As our recitation of the legislative history demonstrates, the Legislature was, at various points, concerned both with the possibility that one could be convicted of a felony under the new law even though unaware of the age of the person for whom alcohol was bought and with the possibility the purchaser could be convicted although unaware the drinker intended to become intoxicated or to drive. But that the Legislature may have entertained multiple concerns about the proposed law does not undermine the obvious inference that in deleting the felony option, with its attached intent requirement, the Legislature intended to leave the new crime a misdemeanor only, with no intent requirement.
Interpretation of section 25658(c) as a strict liability offense is bolstered by a consideration of other statutes addressing related issues, all of which appear in the same portion of the Business and Professions Code as does section 25658. (See art. 3 [“Women and Minors”], ch. 16 [“Regulatory Provisions”], div. 9 [“Alcoholic Beverages”].) For example, section 25658.2, subdivision (a) provides: “A parent or legal guardian who knowingly permits his or her child . . . under the age of 18 years, to consume an alcoholic beverage . .. at the home of the parent or legal guardian [under certain conditions] is guilty of [a] misdemeanor . . . .” (Italics added.) Similarly, section 25657, subdivision (b) provides: “In any place of business where alcoholic beverages are *273 sold to be consumed upon the premises, to employ or knowingly permit anyone to loiter in or about said premises for the purpose of begging or soliciting any patron or customer of, or visitor in, such premises to purchase any alcoholic beverages for the one begging or soliciting [is guilty of a misdemeanor].” (Italics added.) Finally, section 25659.5, subdivision (d) provides: “Any purchaser of keg beer who knowingly provides false information as required by subdivision (a) is guilty of a misdemeanor.” (Italics added.)

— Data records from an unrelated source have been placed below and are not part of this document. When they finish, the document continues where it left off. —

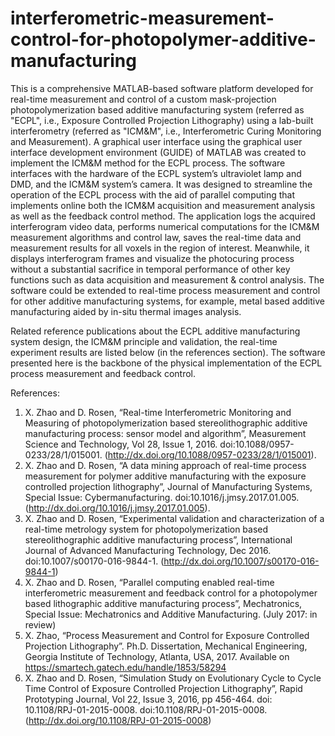 # interferometric-measurement-control-for-photopolymer-additive-manufacturing
This is a comprehensive MATLAB-based software platform developed for real-time measurement and control of a custom mask-projection photopolymerization based additive manufacturing system (referred as "ECPL", i.e., Exposure Controlled Projection Lithography) using a lab-built interferometry (referred as "ICM&M", i.e., Interferometric Curing Monitoring and Measurement). A graphical user interface using the graphical user interface development environment (GUIDE) of MATLAB was created to implement the ICM&M method for the ECPL process. The software interfaces with the hardware of the ECPL system’s ultraviolet lamp and DMD, and the ICM&M system’s camera. It was designed to streamline the operation of the ECPL process with the aid of parallel computing that implements online both the ICM&M acquisition and measurement analysis as well as the feedback control method. The application logs the acquired interferogram video data, performs numerical computations for the ICM&M measurement algorithms and control law, saves the real-time data and measurement results for all voxels in the region of interest. Meanwhile, it displays interferogram frames and visualize the photocuring process without a substantial sacrifice in temporal performance of other key functions such as data acquisition and measurement & control analysis. The software could be extended to real-time process measurement and control for other additive manufacturing systems, for example, metal based additive manufacturing aided by in-situ thermal images analysis.

Related reference publications about the ECPL additive manufacturing system design, the ICM&M principle and validation, the real-time experiment results are listed below (in the references section). The software presented here is the backbone of the physical implementation of the ECPL process measurement and feedback control.

References:
1.	X. Zhao and D. Rosen, “Real-time Interferometric Monitoring and Measuring of photopolymerization based stereolithographic additive manufacturing process: sensor model and algorithm”, Measurement Science and Technology, Vol 28, Issue 1, 2016. doi:10.1088/0957-0233/28/1/015001. (http://dx.doi.org/10.1088/0957-0233/28/1/015001).
2.	X. Zhao and D. Rosen, “A data mining approach of real-time process measurement for polymer additive manufacturing with the exposure controlled projection lithography”, Journal of Manufacturing Systems, Special Issue: Cybermanufacturing. doi:10.1016/j.jmsy.2017.01.005. (http://dx.doi.org/10.1016/j.jmsy.2017.01.005).
3.	X. Zhao and D. Rosen, “Experimental validation and characterization of a real-time metrology system for photopolymerization based stereolithographic additive manufacturing process”, International Journal of Advanced Manufacturing Technology, Dec 2016. doi:10.1007/s00170-016-9844-1. (http://dx.doi.org/10.1007/s00170-016-9844-1)
4.	X. Zhao and D. Rosen, “Parallel computing enabled real-time interferometric measurement and feedback control for a photopolymer based lithographic additive manufacturing process”, Mechatronics, Special Issue: Mechatronics and Additive Manufacturing. (July 2017: in review)
5.	X. Zhao, “Process Measurement and Control for Exposure Controlled Projection Lithography”. Ph.D. Dissertation, Mechanical Engineering, Georgia Institute of Technology, Atlanta, USA, 2017. Available on https://smartech.gatech.edu/handle/1853/58294
6.	X. Zhao and D. Rosen, “Simulation Study on Evolutionary Cycle to Cycle Time Control of Exposure Controlled Projection Lithography”, Rapid Prototyping Journal, Vol 22, Issue 3, 2016, pp 456-464. doi: 10.1108/RPJ-01-2015-0008. doi:10.1108/RPJ-01-2015-0008. (http://dx.doi.org/10.1108/RPJ-01-2015-0008)
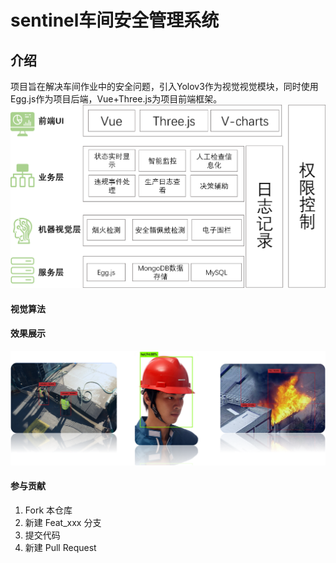 # sentinel车间安全管理系统

## 介绍
项目旨在解决车间作业中的安全问题，引入Yolov3作为视觉视觉模块，同时使用Egg.js作为项目后端，Vue+Three.js为项目前端框架。
![项目结构图](https://github.com/bingnoi/serviceout/blob/master/pics/architeture.png)
#### 视觉算法

#### 效果展示
![检测效果](https://github.com/bingnoi/serviceout/blob/master/pics/yolov3_demo.png)

#### 参与贡献

1.  Fork 本仓库
2.  新建 Feat_xxx 分支
3.  提交代码
4.  新建 Pull Request


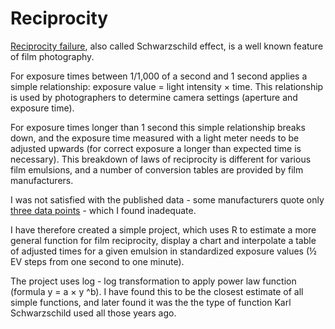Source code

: # Reciprocity

[Reciprocity failure](https://en.wikipedia.org/wiki/Reciprocity_(photography)), also called Schwarzschild effect, is a well known feature of film photography.

For exposure times between 1/1,000 of a second and 1 second applies a simple relationship: exposure value = light intensity × time. This relationship is used by photographers to determine camera settings (aperture and exposure time).

For exposure times longer than 1 second this simple relationship breaks down, and the exposure time measured with a light meter needs to be adjusted upwards (for correct exposure a longer than expected time is necessary). This breakdown of laws of reciprocity is different for various film emulsions, and a number of conversion tables are provided by film manufacturers.

I was not satisfied with the published data - some manufacturers quote only [three data points](http://www.foma.cz/en/fomapan-100) - which I found inadequate.

I have therefore created a simple project, which uses R to estimate a more general function for film reciprocity, display a chart and interpolate a table of adjusted times for a given emulsion in standardized exposure values (½ EV steps from one second to one minute). 

The project uses log - log transformation to apply power law function (formula y = a × y ^b). I have found this to be the closest estimate of all simple functions, and later found it was the the type of function Karl Schwarzschild used all those years ago.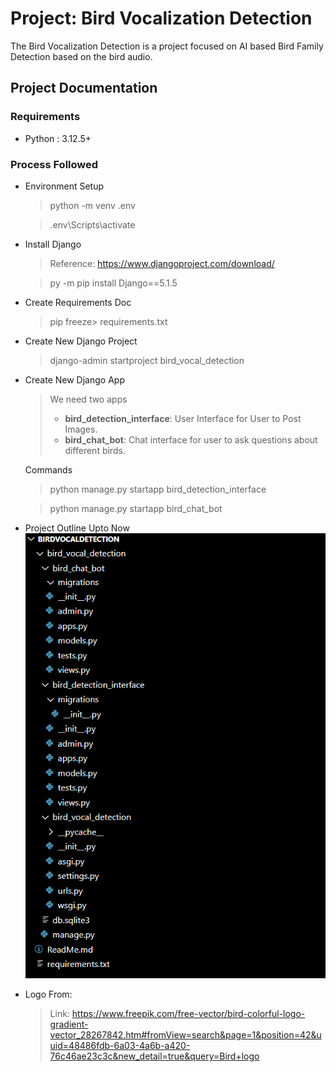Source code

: # Project: Bird Vocalization Detection
The Bird Vocalization Detection is a project focused on AI based Bird Family Detection based on the bird audio.

## Project Documentation

### Requirements
- Python : 3.12.5+

### Process Followed
- Environment Setup
    > python -m venv .env

    > .env\Scripts\activate

- Install Django
    > Reference: https://www.djangoproject.com/download/

    > py -m pip install Django==5.1.5

- Create Requirements Doc
    > pip freeze> requirements.txt

- Create New Django Project
    > django-admin startproject bird_vocal_detection 

- Create New Django App
    > We need two apps
    > - **bird_detection_interface**: User Interface for User to Post Images.
    > - **bird_chat_bot**: Chat interface for user to ask questions about different birds.

    Commands
    > python manage.py startapp bird_detection_interface

    > python manage.py startapp bird_chat_bot

- Project Outline Upto Now
    ![project_outline](ReadMe_Static\Images\initial_project_outline.png)

- Logo From: 
    > Link: https://www.freepik.com/free-vector/bird-colorful-logo-gradient-vector_28267842.htm#fromView=search&page=1&position=42&uuid=48486fdb-6a03-4a6b-a420-76c46ae23c3c&new_detail=true&query=Bird+logo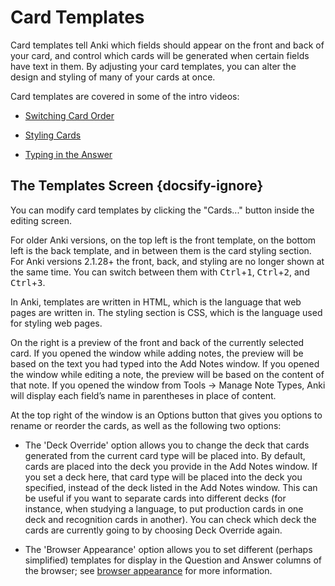 # Card Templates

Card templates tell Anki which fields should appear on the front and back of your card,
and control which cards will be generated when certain fields have text in them.
By adjusting your card templates, you can alter the design and styling of many of your
cards at once.

Card templates are covered in some of the intro videos:

- [Switching Card Order](http://www.youtube.com/watch?v=DnbKwHEQ1mA&yt:cc=on)

- [Styling Cards](http://www.youtube.com/watch?v=F1j1Zx0mXME&yt:cc=on)

- [Typing in the Answer](http://www.youtube.com/watch?v=5tYObQ3ocrw&yt:cc=on)

## The Templates Screen {docsify-ignore}

You can modify card templates by clicking the "Cards..." button inside the
editing screen.

For older Anki versions, on the top left is the front template, on the bottom left is the back
template, and in between them is the card styling section. For Anki versions
2.1.28+ the front, back, and styling are no longer shown at the same time.
You can switch between them with <kbd>Ctrl</kbd>+<kbd>1</kbd>, <kbd>Ctrl</kbd>+<kbd>2</kbd>, and <kbd>Ctrl</kbd>+<kbd>3</kbd>.

In Anki, templates are written in HTML, which is the language that web
pages are written in. The styling section is CSS, which is the language
used for styling web pages.

On the right is a preview of the front and back of the currently
selected card. If you opened the window while adding notes, the preview
will be based on the text you had typed into the Add Notes window. If
you opened the window while editing a note, the preview will be based on
the content of that note. If you opened the window from Tools → Manage
Note Types, Anki will display each field’s name in parentheses in place
of content.

At the top right of the window is an Options button that gives you
options to rename or reorder the cards, as well as the following two
options:

- The 'Deck Override' option allows you to change the deck that cards
    generated from the current card type will be placed into. By
    default, cards are placed into the deck you provide in the Add Notes
    window. If you set a deck here, that card type will be placed into
    the deck you specified, instead of the deck listed in the Add Notes
    window. This can be useful if you want to separate cards into
    different decks (for instance, when studying a language, to put
    production cards in one deck and recognition cards in another). You
    can check which deck the cards are currently going to by choosing
    Deck Override again.

- The 'Browser Appearance' option allows you to set different (perhaps
    simplified) templates for display in the Question and Answer columns
    of the browser; see [browser appearance](templates/styling.md#browser-appearance) for more
    information.
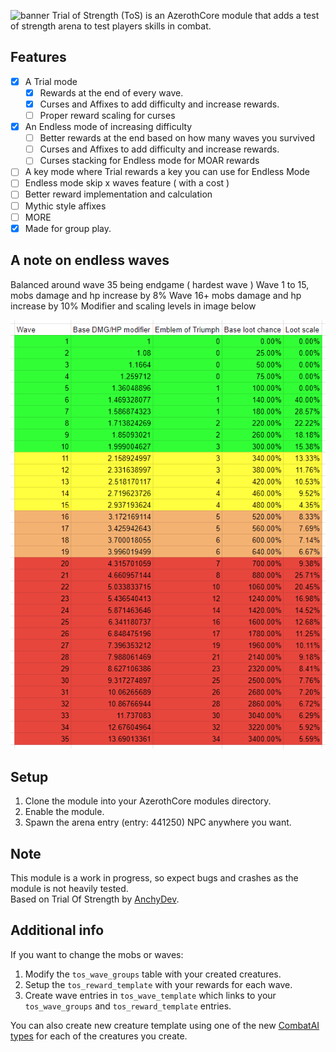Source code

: ![banner](https://cdn.discordapp.com/attachments/740999436876120127/1168057693907460136/banner2.png?ex=6550617f&is=653dec7f&hm=94411fcc08408464d7c1276c97f7246c965550efa86291ccef073e796d8691f6&)
Trial of Strength (ToS) is an AzerothCore module that adds a test of strength arena to test players skills in combat.

## Features
- [x] A Trial mode
  - [x] Rewards at the end of every wave.
  - [x] Curses and Affixes to add difficulty and increase rewards.
  - [ ] Proper reward scaling for curses
- [x] An Endless mode of increasing difficulty
  - [ ] Better rewards at the end based on how many waves you survived
  - [ ] Curses and Affixes to add difficulty and increase rewards.
  - [ ] Curses stacking for Endless mode for MOAR rewards
- [ ] A key mode where Trial rewards a key you can use for Endless Mode
- [ ] Endless mode skip x waves feature ( with a cost )
- [ ] Better reward implementation and calculation
- [ ] Mythic style affixes
- [ ] MORE
- [x] Made for group play.

## A note on endless waves
Balanced around wave 35 being endgame ( hardest wave )
Wave 1 to 15, mobs damage and hp increase by 8%
Wave 16+ mobs damage and hp increase by 10%
Modifier and scaling levels in image below

![modifier](https://github.com/sokie/TrialOfStrength/blob/master/Modifiers.png)

## Setup
1. Clone the module into your AzerothCore modules directory.
2. Enable the module.
3. Spawn the arena entry (entry: 441250) NPC anywhere you want.

## Note
This module is a work in progress, so expect bugs and crashes as the module is not heavily tested.  
Based on Trial Of Strength by [AnchyDev](https://github.com/AnchyDev).

## Additional info
If you want to change the mobs or waves:
1. Modify the `tos_wave_groups` table with your created creatures.
2. Setup the `tos_reward_template` with your rewards for each wave.
3. Create wave entries in `tos_wave_template` which links to your `tos_wave_groups` and `tos_reward_template` entries.

You can also create new creature template using  one of the new [CombatAI types](https://gist.github.com/AnchyDev/7d8847fd696e42c94efcfdc5baf88e7f) for each of the creatures you create.
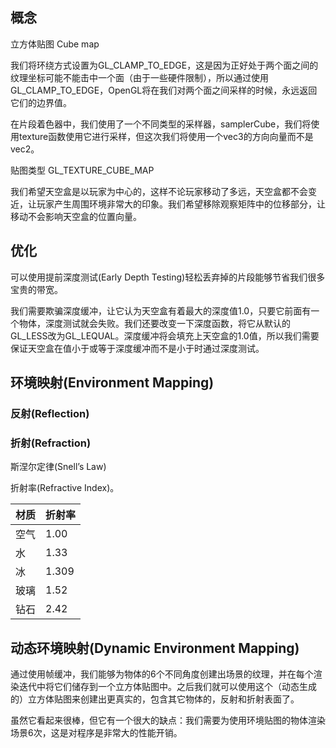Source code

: ## 概念

立方体贴图 Cube map

我们将环绕方式设置为GL_CLAMP_TO_EDGE，这是因为正好处于两个面之间的纹理坐标可能不能击中一个面（由于一些硬件限制），所以通过使用GL_CLAMP_TO_EDGE，OpenGL将在我们对两个面之间采样的时候，永远返回它们的边界值。

在片段着色器中，我们使用了一个不同类型的采样器，samplerCube，我们将使用texture函数使用它进行采样，但这次我们将使用一个vec3的方向向量而不是vec2。

贴图类型 GL_TEXTURE_CUBE_MAP

我们希望天空盒是以玩家为中心的，这样不论玩家移动了多远，天空盒都不会变近，让玩家产生周围环境非常大的印象。我们希望移除观察矩阵中的位移部分，让移动不会影响天空盒的位置向量。

## 优化

可以使用提前深度测试(Early Depth Testing)轻松丢弃掉的片段能够节省我们很多宝贵的带宽。

我们需要欺骗深度缓冲，让它认为天空盒有着最大的深度值1.0，只要它前面有一个物体，深度测试就会失败。我们还要改变一下深度函数，将它从默认的GL_LESS改为GL_LEQUAL。深度缓冲将会填充上天空盒的1.0值，所以我们需要保证天空盒在值小于或等于深度缓冲而不是小于时通过深度测试。

## 环境映射(Environment Mapping)

### 反射(Reflection)

### 折射(Refraction)

斯涅尔定律(Snell’s Law)

折射率(Refractive Index)。

|材质|折射率|
|--|--|
空气|1.00
水|1.33
冰|1.309
玻璃|1.52
钻石|2.42

## 动态环境映射(Dynamic Environment Mapping)

通过使用帧缓冲，我们能够为物体的6个不同角度创建出场景的纹理，并在每个渲染迭代中将它们储存到一个立方体贴图中。之后我们就可以使用这个（动态生成的）立方体贴图来创建出更真实的，包含其它物体的，反射和折射表面了。

虽然它看起来很棒，但它有一个很大的缺点：我们需要为使用环境贴图的物体渲染场景6次，这是对程序是非常大的性能开销。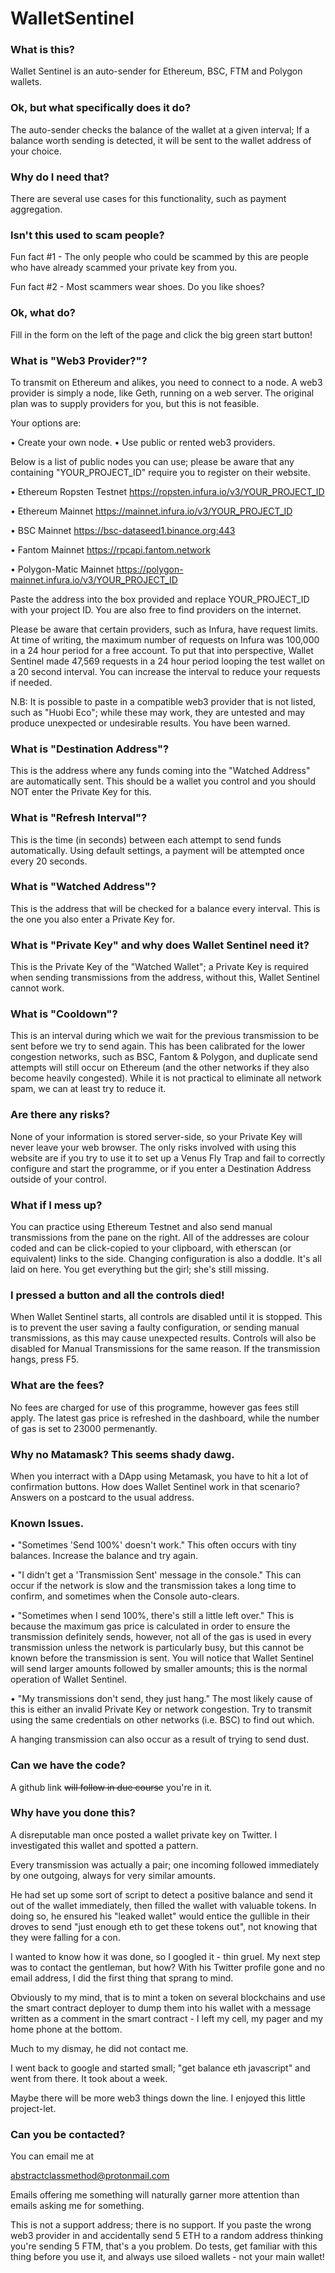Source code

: # WalletSentinel

### What is this?
Wallet Sentinel is an auto-sender for Ethereum, BSC, FTM and Polygon wallets.

### Ok, but what specifically does it do?
The auto-sender checks the balance of the wallet at a given interval; If a balance worth sending is detected, it will be sent to the wallet address of your choice.

### Why do I need that?
There are several use cases for this functionality, such as payment aggregation.

### Isn't this used to scam people?
Fun fact #1 - The only people who could be scammed by this are people who have already scammed your private key from you.

Fun fact #2 - Most scammers wear shoes. Do you like shoes?

### Ok, what do?
Fill in the form on the left of the page and click the big green start button!

### What is "Web3 Provider?"?
To transmit on Ethereum and alikes, you need to connect to a node. A web3 provider is simply a node, like Geth, running on a web server. The original plan was to supply providers for you, but this is not feasible.

Your options are:

• Create your own node.
• Use public or rented web3 providers.

Below is a list of public nodes you can use; please be aware that any containing "YOUR_PROJECT_ID" require you to register on their website.

• Ethereum Ropsten Testnet
https://ropsten.infura.io/v3/YOUR_PROJECT_ID

• Ethereum Mainnet
https://mainnet.infura.io/v3/YOUR_PROJECT_ID

• BSC Mainnet
https://bsc-dataseed1.binance.org:443

• Fantom Mainnet
https://rpcapi.fantom.network

• Polygon-Matic Mainnet
https://polygon-mainnet.infura.io/v3/YOUR_PROJECT_ID

Paste the address into the box provided and replace YOUR_PROJECT_ID with your project ID. You are also free to find providers on the internet.

Please be aware that certain providers, such as Infura, have request limits. At time of writing, the maximum number of requests on Infura was 100,000 in a 24 hour period for a free account. To put that into perspective, Wallet Sentinel made 47,569 requests in a 24 hour period looping the test wallet on a 20 second interval. You can increase the interval to reduce your requests if needed.

N.B: It is possible to paste in a compatible web3 provider that is not listed, such as "Huobi Eco"; while these may work, they are untested and may produce unexpected or undesirable results. You have been warned.

### What is "Destination Address"?
This is the address where any funds coming into the "Watched Address" are automatically sent. This should be a wallet you control and you should NOT enter the Private Key for this.

### What is "Refresh Interval"?
This is the time (in seconds) between each attempt to send funds automatically. Using default settings, a payment will be attempted once every 20 seconds.

### What is "Watched Address"?
This is the address that will be checked for a balance every interval. This is the one you also enter a Private Key for.

### What is "Private Key" and why does Wallet Sentinel need it?
This is the Private Key of the "Watched Wallet"; a Private Key is required when sending transmissions from the address, without this, Wallet Sentinel cannot work.

### What is "Cooldown"?
This is an interval during which we wait for the previous transmission to be sent before we try to send again. This has been calibrated for the lower congestion networks, such as BSC, Fantom & Polygon, and duplicate send attempts will still occur on Ethereum (and the other networks if they also become heavily congested). While it is not practical to eliminate all network spam, we can at least try to reduce it.

### Are there any risks?
None of your information is stored server-side, so your Private Key will never leave your web browser. The only risks involved with using this website are if you try to use it to set up a Venus Fly Trap and fail to correctly configure and start the programme, or if you enter a Destination Address outside of your control.

### What if I mess up?
You can practice using Ethereum Testnet and also send manual transmissions from the pane on the right.
All of the addresses are colour coded and can be click-copied to your clipboard, with etherscan (or equivalent) links to the side. Changing configuration is also a doddle. It's all laid on here. You get everything but the girl; she's still missing.

### I pressed a button and all the controls died!
When Wallet Sentinel starts, all controls are disabled until it is stopped. This is to prevent the user saving a faulty configuration, or sending manual transmissions, as this may cause unexpected results. Controls will also be disabled for Manual Transmissions for the same reason. If the transmission hangs, press F5.

### What are the fees?
No fees are charged for use of this programme, however gas fees still apply. The latest gas price is refreshed in the dashboard, while the number of gas is set to 23000 permenantly.

### Why no Matamask? This seems shady dawg.
When you interract with a DApp using Metamask, you have to hit a lot of confirmation buttons. How does Wallet Sentinel work in that scenario? Answers on a postcard to the usual address.

### Known Issues.
• "Sometimes 'Send 100%' doesn't work."
This often occurs with tiny balances. Increase the balance and try again.

• "I didn't get a 'Transmission Sent' message in the console."
This can occur if the network is slow and the transmission takes a long time to confirm, and sometimes when the Console auto-clears.

• "Sometimes when I send 100%, there's still a little left over."
This is because the maximum gas price is calculated in order to ensure the transmission definitely sends, however, not all of the gas is used in every transmission unless the network is particularly busy, but this cannot be known before the transmission is sent. You will notice that Wallet Sentinel will send larger amounts followed by smaller amounts; this is the normal operation of Wallet Sentinel.

• "My transmissions don't send, they just hang."
The most likely cause of this is either an invalid Private Key or network congestion. Try to transmit using the same credentials on other networks (i.e. BSC) to find out which.

A hanging transmission can also occur as a result of trying to send dust.


### Can we have the code?
A github link <s>will follow in due course</s> you're in it.

### Why have you done this?
A disreputable man once posted a wallet private key on Twitter. I investigated this wallet and spotted a pattern.

Every transmission was actually a pair; one incoming followed immediately by one outgoing, always for very similar amounts.

He had set up some sort of script to detect a positive balance and send it out of the wallet immediately, then filled the wallet with valuable tokens. In doing so, he ensured his "leaked wallet" would entice the gullible in their droves to send "just enough eth to get these tokens out", not knowing that they were falling for a con.

I wanted to know how it was done, so I googled it - thin gruel. My next step was to contact the gentleman, but how? With his Twitter profile gone and no email address, I did the first thing that sprang to mind.

Obviously to my mind, that is to mint a token on several blockchains and use the smart contract deployer to dump them into his wallet with a message written as a comment in the smart contract - I left my cell, my pager and my home phone at the bottom.

Much to my dismay, he did not contact me.

I went back to google and started small; "get balance eth javascript" and went from there. It took about a week.

Maybe there will be more web3 things down the line. I enjoyed this little project-let.

### Can you be contacted?
You can email me at

abstractclassmethod@protonmail.com

Emails offering me something will naturally garner more attention than emails asking me for something.

This is not a support address; there is no support. 
If you paste the wrong web3 provider in and accidentally send 5 ETH to a random address thinking you're sending 5 FTM, that's a you problem. 
Do tests, get familiar with this thing before you use it, and always use siloed wallets - not your main wallet!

Because the wording of these statutes shows the Legislature, if it wishes, knows how to express its intent that knowledge be an element of an offense, the absence of such a requirement in section 25658(c) indicates it intended no such requirement.
(People v. Murphy
(2001)
The second factor we find significant is the severity of the punishment.
(Jorge
M,
supra,
Section 25658(c) is punishable as a misdemeanor, not a felony. In general, punishment for a misdemeanor cannot exceed confinement in a county jail for up to six months, a fine not to exceed $1,000, or both. (Pen. Code, § 19.) The maximum confinement for a misdemeanor is one year in jail. (Id., § 19.2.) A violation of section 25658(c), though not a felony, provides for a punishment greater than that prescribed for the typical misdemeanor because a violator “shall be punished by imprisonment in a county jail for a minimum term of *274 six months not to exceed one year, by a fine not exceeding one thousand dollars ($1,000), or by both imprisonment and fine.” (§ 25658, subd. (e)(3), italics added.)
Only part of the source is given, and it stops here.